On a busy urban street a young alpha male businessman is overcome by racking coughs and convulsions. Yet even in his death throes, he cannot stop yammering on his cell phone to his “bro” or stop lamenting the unfair treatment of straight, white males. The shopkeeper whom he has just run out of business looks on in confusion while a vapid realtor mistakes it all for performance art. Is this the start of the zombie apocalypse… Or something much worse?
So begins Z-Stuy (pronounced “Zed-Stuy”). The short film, written and directed by Devan Gallagher, draws strength from every classic zombie trope it can possibly cram into its brief run time. A wily survivor (Crystal Sha’nae) whom no one believes until it is too late leads a doomed band of survivors in search of safety. Debates are had about whether to spare an infectee or kill him, even as he transforms before their very eyes. And of course, no one seems to have ever heard of a zombie before or understand how they work. But there is more at work here than just a comedic send-up of the zombie genre. Z-Stuy returns to the roots of the genre where zombies stand as a metaphor for consumerism and twists it into a uniquely 21st century mold. The film is classy enough not to overtly state what it’s really about in the form of exposition, but at the same time it is not subtle about the point it’s making at all. In the span of fifteen minutes we see everything from a pair of well-to-do women wistfully prattling about baby goats, to seeing a Caucasian zombie directing two zombies-of-color who are carrying its possessions. Social commentary is often at its strongest when it shows the absurdity of a situation as-is while at the same time stopping just short of telling the viewer how to feel about it. For the most part, Z-Stuy succeeds in this regard.
Sha’nae’s performance is what truly makes the film work. She is imposing, intense, and likable all at the same time in the lead role. The end left me wanting to see more of her character and more of her as an actor. If there’s a flaw, it’s that the relationship with her character’s two best friends (played by Gallagher and Katie Goffman) wasn’t apparent at first. It felt like these were literally just two people that she grabbed off the street and only gradually did it become clear that they had been friends for some time. That’s a small issue, however, and the comedic interplay between all of the actors is terrific. The characters all become very memorable in the short time that we get to know them and for a film of its length, Z-Stuy is very quotable.

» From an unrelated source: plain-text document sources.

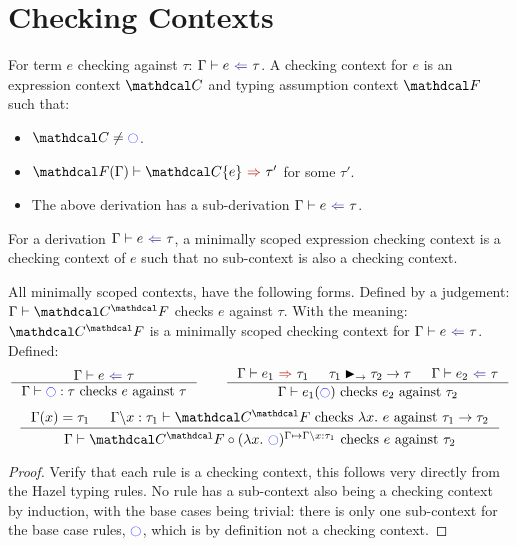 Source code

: \section{Checking Contexts}
\label{sec:CheckingContexts}
\begin{definition}
\label{def:CheckingContextAppendix}
For term $e$ checking against $\tau$: $\analysis[\Gamma]{e}{\tau}$. A checking context for $e$ is an expression context $\C$ and typing assumption context $\F$ such that: 
\begin{itemize}
\item $\C \neq \cmark$.
\item $\synthesis[\F(\Gamma)]{\C\{e\}}{\tau'}$ for some $\tau'$.
\item The above derivation has a sub-derivation $\analysis[\Gamma]{e}{\tau}$.
\end{itemize}
\end{definition}
\begin{definition}
For a derivation $\analysis[\Gamma]{e}{\tau}$, a minimally scoped expression checking context is a checking context of $e$ such that no sub-context is also a checking context.
\end{definition}

\begin{proposition}
All minimally scoped contexts, have the following forms. Defined by a judgement: $\Gamma \vdash \C^\F$ checks $e$ against $\tau$. With the meaning: $\C^\F$ is a minimally scoped checking context for $\analysis{e}{\tau}$. Defined:
\[\inference{\analysis{e}{\tau}}{\Gamma \vdash \cmark : \tau \text{ checks } e \text{ against } \tau} \qquad \inference{\synthesis{e_1}{\tau_1} & \tau_1 \funmatch \tau_2 \to \tau & \analysis{e_2}{\tau}}{\Gamma \vdash e_1(\cmark) \text{ checks } e_2 \text{ against } \tau_2}\]
\[\inference{\Gamma(x) = \tau_1 & \Gamma\backslash x:\tau_1 \vdash \C^\F \text{ checks } \lambda x.\ e \text{ against } \tau_1 \to \tau_2}{\Gamma \vdash \C^\F \circ (\lambda x.\ \cmark)^{\Gamma \mapsto \Gamma\backslash x:\tau_1} \text{ checks } e \text{ against } \tau_2}\]
\end{proposition}
\begin{proof}
Verify that each rule is a checking context, this follows very directly from the Hazel typing rules. No rule has a sub-context also being a checking context by induction, with the base cases being trivial: there is only one sub-context for the base case rules, $\cmark$, which is by definition not a checking context.
\end{proof}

Overall, Z-Stuy is an admirable display of Gallagher’s talent as a filmmaker and Sha’nae’s talent as an actress. It is not subtle and some may find its message heavy-handed. But on some issues, nothing but a direct approach will do and Z-Stuy recognizes that. Message aside, it’s a film that leaves the viewer wanting more, both of the story and of the characters, and that is what entertaining filmmaking is all about.
Look for Z-Stuy to be available online for viewing sometime in 2018.